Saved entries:
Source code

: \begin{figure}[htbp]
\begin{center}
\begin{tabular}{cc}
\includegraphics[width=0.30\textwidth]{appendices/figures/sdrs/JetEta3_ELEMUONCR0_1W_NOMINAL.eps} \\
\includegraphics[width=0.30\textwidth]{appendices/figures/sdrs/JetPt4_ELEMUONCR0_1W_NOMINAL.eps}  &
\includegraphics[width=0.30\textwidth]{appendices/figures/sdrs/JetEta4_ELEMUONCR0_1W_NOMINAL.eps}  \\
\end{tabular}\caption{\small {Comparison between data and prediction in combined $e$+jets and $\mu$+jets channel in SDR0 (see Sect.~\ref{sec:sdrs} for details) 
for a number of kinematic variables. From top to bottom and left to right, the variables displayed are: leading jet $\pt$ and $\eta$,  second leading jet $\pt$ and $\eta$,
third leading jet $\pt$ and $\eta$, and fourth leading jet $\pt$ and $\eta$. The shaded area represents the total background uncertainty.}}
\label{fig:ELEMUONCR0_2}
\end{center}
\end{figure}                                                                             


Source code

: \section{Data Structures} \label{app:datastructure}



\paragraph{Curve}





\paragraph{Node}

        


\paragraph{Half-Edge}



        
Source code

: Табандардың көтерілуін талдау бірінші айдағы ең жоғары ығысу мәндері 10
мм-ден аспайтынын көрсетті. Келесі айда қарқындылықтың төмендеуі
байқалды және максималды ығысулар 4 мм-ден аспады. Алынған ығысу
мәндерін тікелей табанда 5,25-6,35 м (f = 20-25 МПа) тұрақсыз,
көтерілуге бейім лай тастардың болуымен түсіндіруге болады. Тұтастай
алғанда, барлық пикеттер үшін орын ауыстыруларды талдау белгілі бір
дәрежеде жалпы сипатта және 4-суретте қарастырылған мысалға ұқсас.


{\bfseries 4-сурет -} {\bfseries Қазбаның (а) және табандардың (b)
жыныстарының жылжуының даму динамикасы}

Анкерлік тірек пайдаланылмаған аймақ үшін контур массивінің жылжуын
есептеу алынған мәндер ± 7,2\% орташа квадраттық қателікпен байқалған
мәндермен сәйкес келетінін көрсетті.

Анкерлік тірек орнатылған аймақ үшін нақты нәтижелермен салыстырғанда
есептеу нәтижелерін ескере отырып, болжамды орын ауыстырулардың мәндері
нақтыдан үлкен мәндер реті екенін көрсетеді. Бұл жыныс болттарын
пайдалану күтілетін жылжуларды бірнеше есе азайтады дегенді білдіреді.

__WHAT IS BEING ASKED__:
Quote every record above exactly.

__SOLUTION FOR THIS PROBLEM__:
Source code

: \begin{figure}[htbp]
\begin{center}
\begin{tabular}{cc}
\includegraphics[width=0.30\textwidth]{appendices/figures/sdrs/JetEta3_ELEMUONCR0_1W_NOMINAL.eps} \\
\includegraphics[width=0.30\textwidth]{appendices/figures/sdrs/JetPt4_ELEMUONCR0_1W_NOMINAL.eps}  &
\includegraphics[width=0.30\textwidth]{appendices/figures/sdrs/JetEta4_ELEMUONCR0_1W_NOMINAL.eps}  \\
\end{tabular}\caption{\small {Comparison between data and prediction in combined $e$+jets and $\mu$+jets channel in SDR0 (see Sect.~\ref{sec:sdrs} for details) 
for a number of kinematic variables. From top to bottom and left to right, the variables displayed are: leading jet $\pt$ and $\eta$,  second leading jet $\pt$ and $\eta$,
third leading jet $\pt$ and $\eta$, and fourth leading jet $\pt$ and $\eta$. The shaded area represents the total background uncertainty.}}
\label{fig:ELEMUONCR0_2}
\end{center}
\end{figure}                                                                             


Source code

: \section{Data Structures} \label{app:datastructure}



\paragraph{Curve}





\paragraph{Node}

        


\paragraph{Half-Edge}



        
Source code

: Табандардың көтерілуін талдау бірінші айдағы ең жоғары ығысу мәндері 10
мм-ден аспайтынын көрсетті. Келесі айда қарқындылықтың төмендеуі
байқалды және максималды ығысулар 4 мм-ден аспады. Алынған ығысу
мәндерін тікелей табанда 5,25-6,35 м (f = 20-25 МПа) тұрақсыз,
көтерілуге бейім лай тастардың болуымен түсіндіруге болады. Тұтастай
алғанда, барлық пикеттер үшін орын ауыстыруларды талдау белгілі бір
дәрежеде жалпы сипатта және 4-суретте қарастырылған мысалға ұқсас.


{\bfseries 4-сурет -} {\bfseries Қазбаның (а) және табандардың (b)
жыныстарының жылжуының даму динамикасы}

Анкерлік тірек пайдаланылмаған аймақ үшін контур массивінің жылжуын
есептеу алынған мәндер ± 7,2\% орташа квадраттық қателікпен байқалған
мәндермен сәйкес келетінін көрсетті.

Анкерлік тірек орнатылған аймақ үшін нақты нәтижелермен салыстырғанда
есептеу нәтижелерін ескере отырып, болжамды орын ауыстырулардың мәндері
нақтыдан үлкен мәндер реті екенін көрсетеді. Бұл жыныс болттарын
пайдалану күтілетін жылжуларды бірнеше есе азайтады дегенді білдіреді.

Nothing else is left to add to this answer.